Grade: 'low risk': a truly random process (e.g. random computer number generator, coin tossing, throwing dice); 'high risk': any non‐random process (e.g. date of birth, date of admission by hospital or clinic record number or by availability of the intervention) or 'unclear risk': insufficient information.
2. Allocation concealment
Allocation method prevented investigators or participants from foreseeing assignment.
Grade: 'low risk': central allocation or sealed opaque envelopes; 'high risk': use of open allocation schedule or other unconcealed procedure or 'unclear risk': insufficient information.
3. Blinding
Assessment of appropriate blinding of the team of investigators and participants: person responsible for participant care, participants and outcome assessors.
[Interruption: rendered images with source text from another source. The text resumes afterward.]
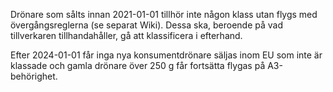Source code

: Drönare som sålts innan 2021-01-01 tillhör inte någon klass utan flygs med övergångsreglerna (se separat Wiki).
Dessa ska, beroende på vad tillverkaren tillhandahåller, gå att klassificera i efterhand.

Efter 2024-01-01 får inga nya konsumentdrönare säljas inom EU som inte är klassade och gamla drönare över 250 g får fortsätta flygas på A3-behörighet.
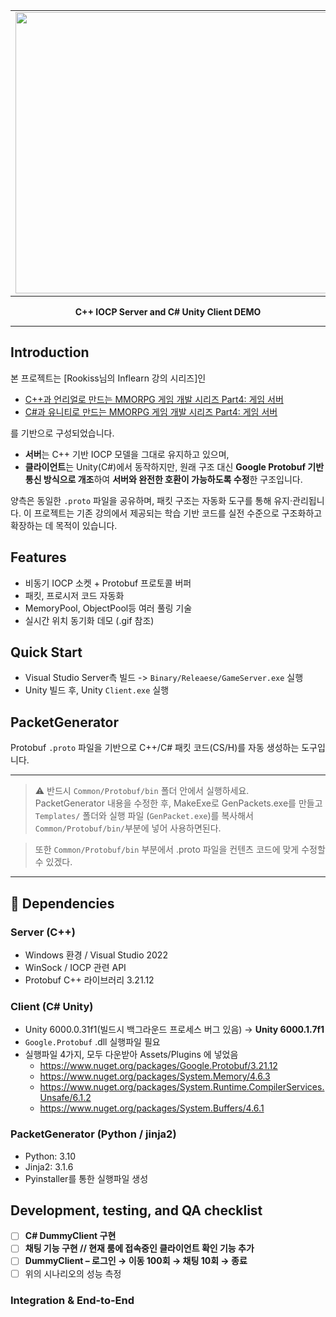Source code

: <table>
  <tr>
    <td><img src="/statics/demo.gif" width="800" height="450"></td>
  </tr>
</table>

<div align="center">

**C++ IOCP Server and C# Unity Client DEMO**

______________________________________________________________________

</div>


## Introduction

본 프로젝트는 [Rookiss님의 Inflearn 강의 시리즈]인  
- [C++과 언리얼로 만드는 MMORPG 게임 개발 시리즈 Part4: 게임 서버](https://www.inflearn.com/course/%EC%96%B8%EB%A6%AC%EC%96%BC-3d-mmorpg-4/dashboard)  
- [C#과 유니티로 만드는 MMORPG 게임 개발 시리즈 Part4: 게임 서버](https://www.inflearn.com/course/%EC%9C%A0%EB%8B%88%ED%8B%B0-mmorpg-%EA%B0%9C%EB%B0%9C-part4)

를 기반으로 구성되었습니다.

- **서버**는 C++ 기반 IOCP 모델을 그대로 유지하고 있으며,  
- **클라이언트**는 Unity(C#)에서 동작하지만, 원래 구조 대신 **Google Protobuf 기반 통신 방식으로 개조**하여 **서버와 완전한 호환이 가능하도록 수정**한 구조입니다.

양측은 동일한 `.proto` 파일을 공유하며, 패킷 구조는 자동화 도구를 통해 유지·관리됩니다.
이 프로젝트는 기존 강의에서 제공되는 학습 기반 코드를 실전 수준으로 구조화하고 확장하는 데 목적이 있습니다.

## Features
- 비동기 IOCP 소켓 + Protobuf 프로토콜 버퍼
- 패킷, 프로시저 코드 자동화
- MemoryPool, ObjectPool등 여러 풀링 기술
- 실시간 위치 동기화 데모 (.gif 참조)


## Quick Start
- Visual Studio Server측 빌드 -> `Binary/Releaese/GameServer.exe` 실행
- Unity 빌드 후, Unity `Client.exe` 실행



## PacketGenerator

Protobuf `.proto` 파일을 기반으로 C++/C# 패킷 코드(CS/H)를 자동 생성하는 도구입니다.

---

> ⚠ 반드시 `Common/Protobuf/bin` 폴더 안에서 실행하세요.  
> PacketGenerator 내용을 수정한 후, MakeExe로 GenPackets.exe를 만들고 
> `Templates/` 폴더와 실행 파일 (`GenPacket.exe`)를 복사해서 `Common/Protobuf/bin/`부분에 넣어 사용하면된다.


> 또한 `Common/Protobuf/bin` 부분에서 .proto 파일을 컨텐츠 코드에 맞게 수정할 수 있겠다.



---
## 🧩 Dependencies

### Server (C++)
- Windows 환경 / Visual Studio 2022
- WinSock / IOCP 관련 API
- Protobuf C++ 라이브러리 3.21.12

### Client (C# Unity)
- Unity 6000.0.31f1(빌드시 백그라운드 프로세스 버그 있음) -> **Unity 6000.1.7f1**
- `Google.Protobuf` .dll 실행파일 필요
- 실행파일 4가지, 모두 다운받아 Assets/Plugins 에 넣었음
    - https://www.nuget.org/packages/Google.Protobuf/3.21.12
    - https://www.nuget.org/packages/System.Memory/4.6.3
    - https://www.nuget.org/packages/System.Runtime.CompilerServices.Unsafe/6.1.2
    - https://www.nuget.org/packages/System.Buffers/4.6.1

### PacketGenerator (Python / jinja2)
- Python: 3.10
- Jinja2: 3.1.6
- Pyinstaller를 통한 실행파일 생성

<!-- ## ✅ 개발 Todo -->


<!-- - [ ] 🎮 **채팅 기능 시연**  
      Player Count 표시 + YouTube 시연 영상 추가 + DB Insert 확인
- [ ] 🗃️ **DB 연동 마무리**  
      프로시저 자동 생성 기능 완료
---
- [ ] **C# DummyClient 구현**
- [ ] **SendBuffer 풀링 최적화 + Protobuf 직렬화 지원**
- [ ] **클라이언트 Disconnect 처리 시 세션 안전 제거**
--- -->

## Development, testing, and QA checklist

- [ ] **C# DummyClient 구현**
- [ ] **채팅 기능 구현 // 현재 룸에 접속중인 클라이언트 확인 기능 추가**
- [ ] **DummyClient – 로그인 → 이동 100회 → 채팅 10회 → 종료**
- [ ] 위의 시나리오의 성능 측정

<!-- ### Unit Test (GoogleTest, Unity Test Framework)
- [ ] `MemoryPool` 테스트 – 재할당 후 패턴 유지 확인
- [ ] `RecvBuffer` / `SendBuffer` – 경계값(0, 1, BUFFER_SIZE±1) 테스트
- [ ] `PacketSession::OnRecv` – 조각화 패킷 처리 (`BytesProcessed` 검증)
- [ ] `DBConnectionPool` – Mock Handle로 호출 횟수 검증 -->

### Integration & End-to-End



<!-- ### Performance & Stability
- [ ] wrk-tcp / custom cpp client를 통한 TPS 측정
- [ ] Unity Ping/Pong RTT 및 Jitter 그래프 확인
- [ ] 메모리 릭 검사 (서버: CRTDBG, 클라: Unity Profiler) -->
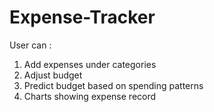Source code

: # Expense-Tracker
User can :
1. Add expenses under categories
2. Adjust budget
3. Predict budget based on spending patterns
4. Charts showing expense record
Grade: 'low risk': blinding considered adequate if participants and personnel were kept unaware of intervention allocations after inclusion of participants into the study, and if the method of blinding involved a placebo indistinguishable from the intervention, as mortality is an objective outcome; 'high risk': not double‐blind, categorized as an open‐label study or without use of a placebo indistinguishable from the intervention or 'unclear risk': blinding not described.
4. Incomplete outcome data
Completeness of outcome data, including attrition and exclusions.
Grade: 'low risk': numbers and reasons for dropouts and withdrawals in the intervention groups described, or no dropouts or withdrawals specified; 'high risk': no description of dropouts and withdrawals provided; 'unclear risk': report gave the impression of no dropouts or withdrawals, but this was not specifically stated.
5. Selective reporting
Possibility of selective outcome reporting.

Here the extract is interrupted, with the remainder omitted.